Drop all images. Then write out each line below exactly as given.

══ Available records ══

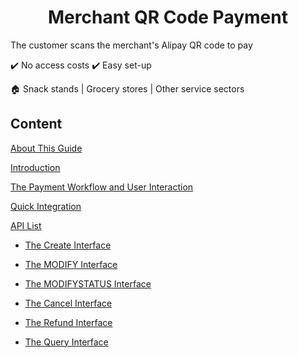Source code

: 
<h1 align="center">Merchant QR Code Payment</h1>

The customer scans the merchant's Alipay QR code to pay

:heavy_check_mark: No access costs     :heavy_check_mark: Easy set-up

:house: Snack stands | Grocery stores | Other service sectors

## Content

<a href="guide.md">About This Guide</a>

<a href="introduction.md">Introduction</a>

<a href="pw_ui.md">The Payment Workflow and User Interaction</a>

<a href="integration.md">Quick Integration</a>

<a href="api.md">API List</a>

* <a href="create_interface.md"> The Create Interface </a>

* <a href="modify_interface.md"> The MODIFY Interface </a>

* <a href="modifystatus_interface.md"> The MODIFYSTATUS Interface </a>

* <a href="cancel_interface.md"> The Cancel Interface </a>

* <a href="refund_interface.md"> The Refund Interface </a>

* <a href="query_interface.md"> The Query Interface </a>
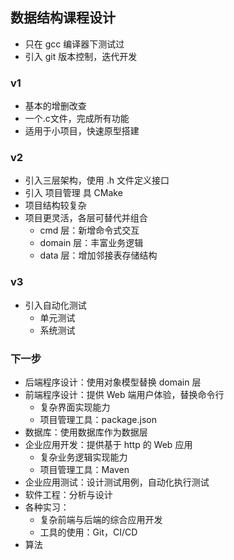 ## 数据结构课程设计

* 只在 gcc 编译器下测试过
* 引入 git 版本控制，迭代开发

### v1
* 基本的增删改查
* 一个.c文件，完成所有功能
* 适用于小项目，快速原型搭建

### v2
* 引入三层架构，使用 .h 文件定义接口
* 引入 项目管理 具 CMake
* 项目结构较复杂
* 项目更灵活，各层可替代并组合
  * cmd 层：新增命令式交互
  * domain 层：丰富业务逻辑
  * data 层：增加邻接表存储结构

### v3
* 引入自动化测试
  * 单元测试
  * 系统测试

### 下一步
* 后端程序设计：使用对象模型替换 domain 层
* 前端程序设计：提供 Web 端用户体验，替换命令行
  * 复杂界面实现能力
  * 项目管理工具：package.json
* 数据库：使用数据库作为数据层
* 企业应用开发：提供基于 http 的 Web 应用
  * 复杂业务逻辑实现能力
  * 项目管理工具：Maven
* 企业应用测试：设计测试用例，自动化执行测试
* 软件工程：分析与设计
* 各种实习：
  * 复杂前端与后端的综合应用开发
  * 工具的使用：Git，CI/CD
* 算法

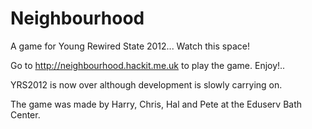 Neighbourhood
=============
A game for Young Rewired State 2012... Watch this space!

Go to http://neighbourhood.hackit.me.uk to play the game. Enjoy!..


YRS2012 is now over although development is slowly carrying on.

The game was made by Harry, Chris, Hal and Pete at the Eduserv Bath Center.
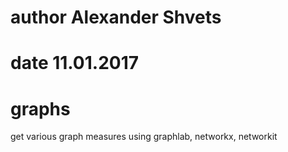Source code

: # author Alexander Shvets
# date 11.01.2017
# graphs
get various graph measures using graphlab, networkx, networkit
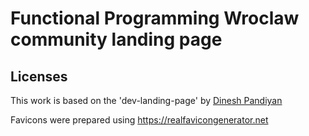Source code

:Functional Programming Wroclaw community landing page
=====================================================


Licenses
--------

This work is based on the 'dev-landing-page' by [Dinesh Pandiyan](https://github.com/flexdinesh/dev-landing-page)

Favicons were prepared using https://realfavicongenerator.net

═══

▶ **Result of this task**
Source code

: 
<h1 align="center">Merchant QR Code Payment</h1>

The customer scans the merchant's Alipay QR code to pay

:heavy_check_mark: No access costs     :heavy_check_mark: Easy set-up

:house: Snack stands | Grocery stores | Other service sectors

## Content

<a href="guide.md">About This Guide</a>

<a href="introduction.md">Introduction</a>

<a href="pw_ui.md">The Payment Workflow and User Interaction</a>

<a href="integration.md">Quick Integration</a>

<a href="api.md">API List</a>

* <a href="create_interface.md"> The Create Interface </a>

* <a href="modify_interface.md"> The MODIFY Interface </a>

* <a href="modifystatus_interface.md"> The MODIFYSTATUS Interface </a>

* <a href="cancel_interface.md"> The Cancel Interface </a>

* <a href="refund_interface.md"> The Refund Interface </a>

* <a href="query_interface.md"> The Query Interface </a>
 ## 数据结构课程设计

* 只在 gcc 编译器下测试过
* 引入 git 版本控制，迭代开发

### v1
* 基本的增删改查
* 一个.c文件，完成所有功能
* 适用于小项目，快速原型搭建

### v2
* 引入三层架构，使用 .h 文件定义接口
* 引入 项目管理 具 CMake
* 项目结构较复杂
* 项目更灵活，各层可替代并组合
  * cmd 层：新增命令式交互
  * domain 层：丰富业务逻辑
  * data 层：增加邻接表存储结构

### v3
* 引入自动化测试
  * 单元测试
  * 系统测试

### 下一步
* 后端程序设计：使用对象模型替换 domain 层
* 前端程序设计：提供 Web 端用户体验，替换命令行
  * 复杂界面实现能力
  * 项目管理工具：package.json
* 数据库：使用数据库作为数据层
* 企业应用开发：提供基于 http 的 Web 应用
  * 复杂业务逻辑实现能力
  * 项目管理工具：Maven
* 企业应用测试：设计测试用例，自动化执行测试
* 软件工程：分析与设计
* 各种实习：
  * 复杂前端与后端的综合应用开发
  * 工具的使用：Git，CI/CD
* 算法

 Neighbourhood
=============
A game for Young Rewired State 2012... Watch this space!

Go to http://neighbourhood.hackit.me.uk to play the game. Enjoy!..


YRS2012 is now over although development is slowly carrying on.

The game was made by Harry, Chris, Hal and Pete at the Eduserv Bath Center.
Source code

: # author Alexander Shvets
# date 11.01.2017
# graphs
get various graph measures using graphlab, networkx, networkit
Source code

:Functional Programming Wroclaw community landing page
=====================================================


Licenses
--------

This work is based on the 'dev-landing-page' by [Dinesh Pandiyan](https://github.com/flexdinesh/dev-landing-page)

Favicons were prepared using https://realfavicongenerator.net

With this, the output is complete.